Capítulo 2
George Wickham estaba satisfecho porque había conseguido todo lo que se había propuesto cuando decidió acompañar al estúpido de su amigo a ese pequeño pueblo de Hertfordshire. Él no hacía nada que no meditara y calculara detenidamente, pero las cosas habían salido mucho mejor de lo que había soñado y había valido la pena pasar más de dos meses en un lugar donde la sociedad era bastante burda y salvo una o dos personas, no había nadie interesante para conocer. Además, la mayoría de las mujeres eran bobas y poco interesantes, salvo Elizabeth Bennet que por desgracia era demasiado pobre para su gusto.
"Señor Wickham, ¿podría usted decirme si sabe dónde está mi hermano?
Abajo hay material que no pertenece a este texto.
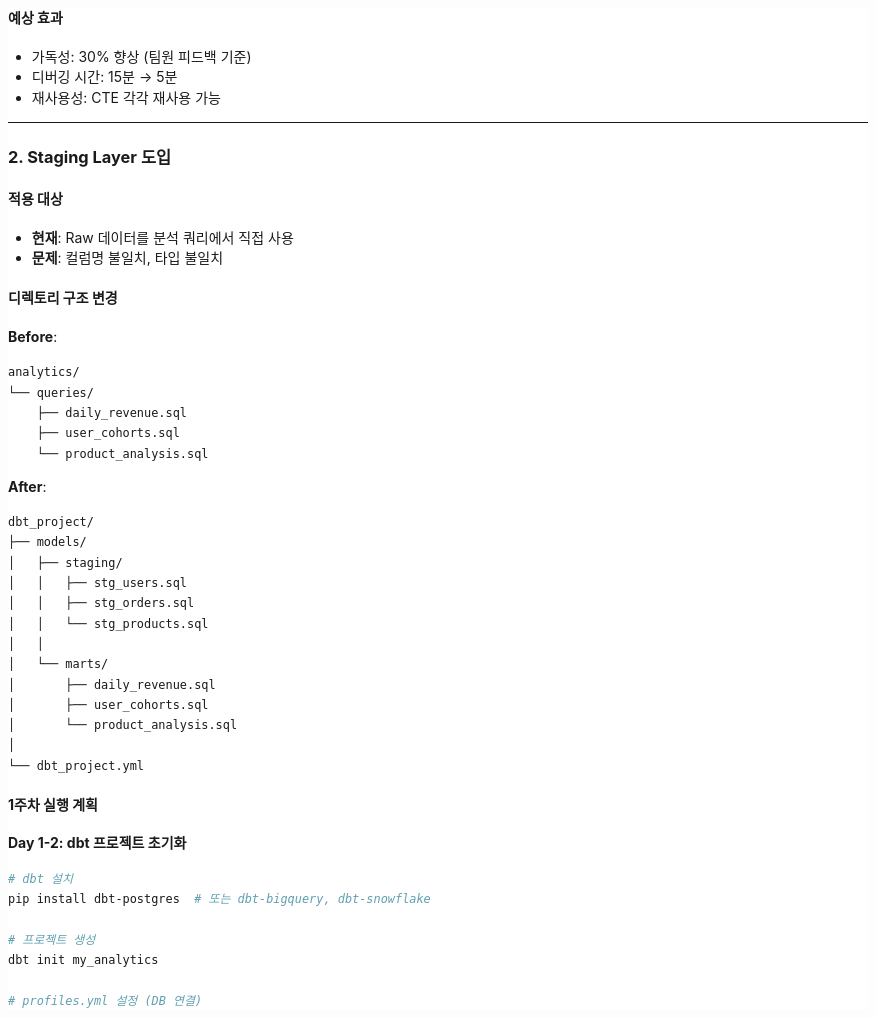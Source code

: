 #### 예상 효과
- 가독성: 30% 향상 (팀원 피드백 기준)
- 디버깅 시간: 15분 → 5분
- 재사용성: CTE 각각 재사용 가능

---

### 2. Staging Layer 도입

#### 적용 대상
- **현재**: Raw 데이터를 분석 쿼리에서 직접 사용
- **문제**: 컬럼명 불일치, 타입 불일치

#### 디렉토리 구조 변경

**Before**:
```
analytics/
└── queries/
    ├── daily_revenue.sql
    ├── user_cohorts.sql
    └── product_analysis.sql
```

**After**:
```
dbt_project/
├── models/
│   ├── staging/
│   │   ├── stg_users.sql
│   │   ├── stg_orders.sql
│   │   └── stg_products.sql
│   │
│   └── marts/
│       ├── daily_revenue.sql
│       ├── user_cohorts.sql
│       └── product_analysis.sql
│
└── dbt_project.yml
```

#### 1주차 실행 계획

**Day 1-2: dbt 프로젝트 초기화**
```bash
# dbt 설치
pip install dbt-postgres  # 또는 dbt-bigquery, dbt-snowflake

# 프로젝트 생성
dbt init my_analytics

# profiles.yml 설정 (DB 연결)
```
Necesito urgentemente hablar con él," preguntó Caroline visiblemente nerviosa.
Cuando el señor Wickham vio entrar a Caroline al salón inmediatamente se puso de pie y esperó pacientemente por el momento en que podría darle las buenas noticias. Él detestaba a esa mujer engreída y maliciosa y deseaba ver su cara cuando se enterara de lo que estaba pasando.
"Señorita Bingley, Charles desayunó y se fue inmediatamente rumbo a Longbourn. Él tenía algo urgente que hablar primero con la señorita Bennet, y después con su padre."
"¿QUÉ? No puede ser, es demasiado temprano para hacer visitas de cortesía. Usted debe estar equivocado," dijo Caroline casi al borde de un ataque de pánico. Como estaba prácticamente gritando, Louisa la escuchó y fue al salón para ver qué estaba pasando.
"Señorita Bingley, es casi el mediodía. A mí me parece que es la hora perfecta para hacer lo que Bingley tenía planeado," replicó Wickham con una sonrisa burlona.
"Esto fue idea tuya, ¿no? A mí no me engañas porque conozco muy bien a los de tu clase," dijo Caroline sin poder contener ni un segundo más su rabia.
"Caroline, por favor no te alteres. A lo mejor las cosas no son como las estás pensando," agregó Louisa. Ella no quería que los sirvientes escucharan el pleito y comenzaran a especular.
"No señorita Bingley, no fue idea mía. Su hermano es un hombre adulto que toma sus propias decisiones," dijo Wickham con indiferencia.
"Pero un buen amigo debería aconsejar a otro amigo si ve que está a punto de hacer una locura. Pero qué más se puede esperar del hijo de un sirviente. No sé como mi hermano puede ser amigo de alguien tan inferior a nosotros," concluyó Carolina absolutamente disgustada.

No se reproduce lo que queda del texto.